Understanding the Agile Manifesto

To understand what Agile means today, we should start with the Agile Manifesto and its origins.  Even people with a minimal exposure to Agile may have heard of the “Agile Manifesto”.  It’s a provocative title which immediately puts “Agile” into a semi-political, even confrontational domain.

The Agile Manifesto came from a group of people who had considerable experience in software development.  They had found, by experiment, that some techniques appeared to be more successful than others.  Few of these techniques had any sort of clearly documented approach, let alone a substantial following. Some had started to write about what they had found effective.  Of course in the pre-internet days, communicating and sharing these ideas was harder than it is today.  The obvious solution was to get a group together to discuss and agree common good practices.

It’s easy to see the Agile Manifesto as an attempt to define the “right” way to develop software.  However, it seems no-one viewed it that way.  There seemed a general agreement that there was no “right” answer. What the meeting addressed is not the differences between approaches but the similarities.  There was a surprising level of agreement from all those present that there were common approaches that were working.

Agile as a standard

A critical point to understand about “Agile” is that it is not owned.  There is no “Agile standard” or trademark.  There is no standards body who arbitrates what is and is not “Agile”.  This is where much of the confusion about Agile is generated.  The output of the Snowbird meeting was the “Agile Manifesto”.  It is not an instruction manual for running software developments, nor a set of rules.  It is a set of concepts or ideas where the attendees aligned.

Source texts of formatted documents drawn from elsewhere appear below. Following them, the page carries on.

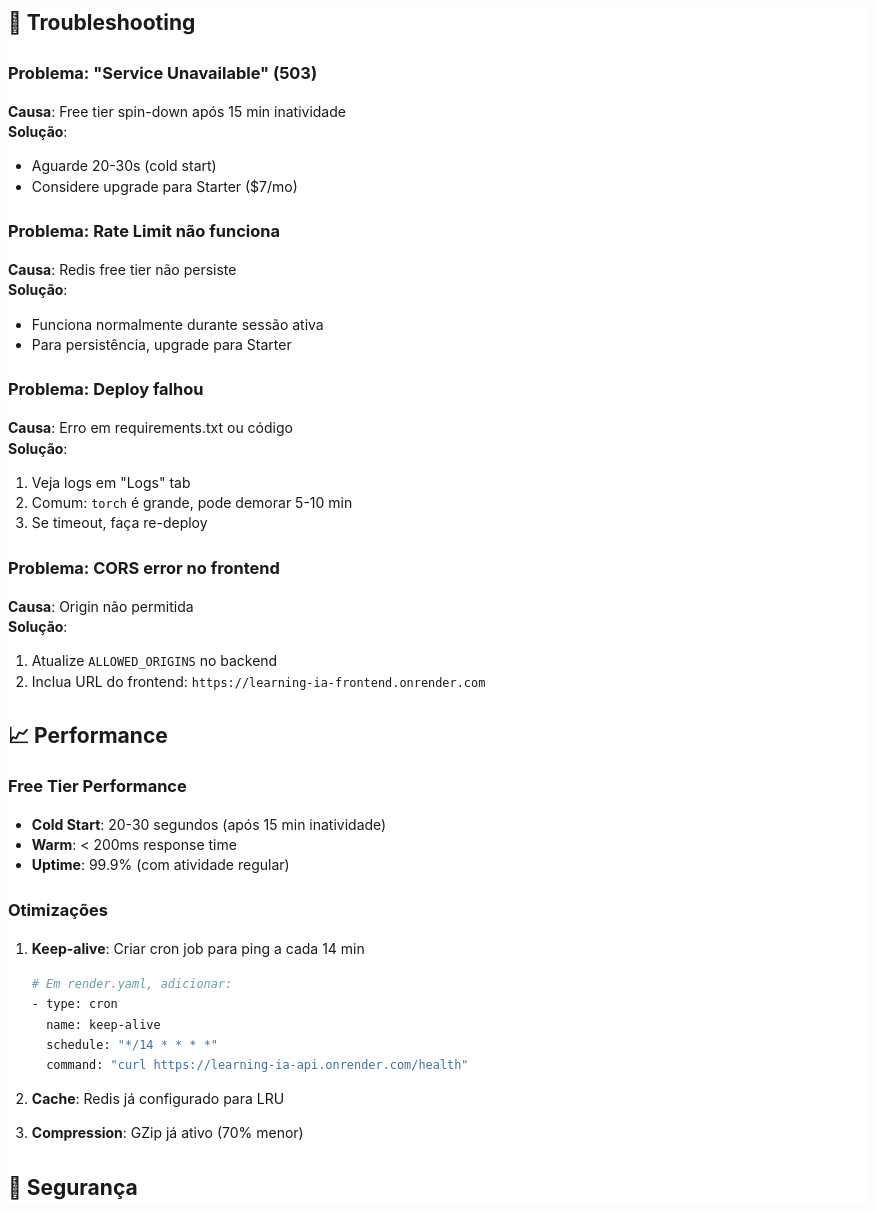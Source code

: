 ## 🐛 Troubleshooting

### Problema: "Service Unavailable" (503)
**Causa**: Free tier spin-down após 15 min inatividade  
**Solução**: 
- Aguarde 20-30s (cold start)
- Considere upgrade para Starter ($7/mo)

### Problema: Rate Limit não funciona
**Causa**: Redis free tier não persiste  
**Solução**: 
- Funciona normalmente durante sessão ativa
- Para persistência, upgrade para Starter

### Problema: Deploy falhou
**Causa**: Erro em requirements.txt ou código  
**Solução**:
1. Veja logs em "Logs" tab
2. Comum: `torch` é grande, pode demorar 5-10 min
3. Se timeout, faça re-deploy

### Problema: CORS error no frontend
**Causa**: Origin não permitida  
**Solução**: 
1. Atualize `ALLOWED_ORIGINS` no backend
2. Inclua URL do frontend: `https://learning-ia-frontend.onrender.com`

## 📈 Performance

### Free Tier Performance
- **Cold Start**: 20-30 segundos (após 15 min inatividade)
- **Warm**: < 200ms response time
- **Uptime**: 99.9% (com atividade regular)

### Otimizações
1. **Keep-alive**: Criar cron job para ping a cada 14 min
   ```bash
   # Em render.yaml, adicionar:
   - type: cron
     name: keep-alive
     schedule: "*/14 * * * *"
     command: "curl https://learning-ia-api.onrender.com/health"
   ```

2. **Cache**: Redis já configurado para LRU

3. **Compression**: GZip já ativo (70% menor)

## 🔐 Segurança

There was a suggestion that the manifesto authors should begin some on-going agile movement, but the authors agreed that they were just the people who happened to turn up for that workshop and produced that manifesto. There was no way that that group could claim leadership of the whole agile community.

Martin Fowler 2005

The Agile Manifesto is not hundreds of pages of text.  It is not even hundreds of words.  It totals only sixty eight words.  There is a further section of “Principles” which make up another 189 words.  The Agile Manifesto is about the same size as one verse of the US national anthem.  With the Principles it is a little smaller than all four verses combined. We can reproduce the Manifesto itself below, in full.

We are uncovering better ways of developing software by doing it and helping others do it.
Through this work we have come to value:
Individuals and interactions over processes and tools
Working software over comprehensive documentation
Customer collaboration over contract negotiation
Responding to change over following a plan
That is, while there is value in the items on the right, we value the items on the left more.

MANIFESTO FOR AGILE SOFTWARE DEVELOPMENT

We are uncovering better ways…

Most people skip over the first sentence, thinking it is just a preamble before we get to the main part of the Manifesto. To me, however, this is the most important sentence in the whole manifesto.  You don’t waste sixteen words on “fluff” when you only have sixty eight words to play with.

Agile development is about “doing it and helping others do it”. 

It is very much a practical application, not a set of theoretical principles.  The authors could have considered what software development should be from an idealised viewpoint.  And then they could have worked from that to decide what we need to do in order to implement that theory.

Instead they focussed on practical learnings.  They were experts who had worked with software for a long time.  They had seen what worked and what did not.

The reason Scrum works is simple.
I looked at how people actually work, rather than how they say they work.

Jeff Sutherland

Good practices

This principle of learning by doing is fundamental to Agile development.  This preamble also empowers the reader.  At no point is the manifesto presented as “final and perfect”.  “Learning by doing” is the underlying approach.  The implication is that we too, as readers, can “uncover better ways” by following the path of “doing it and helping others do it”. Support your teams in exploring and proposing better ways.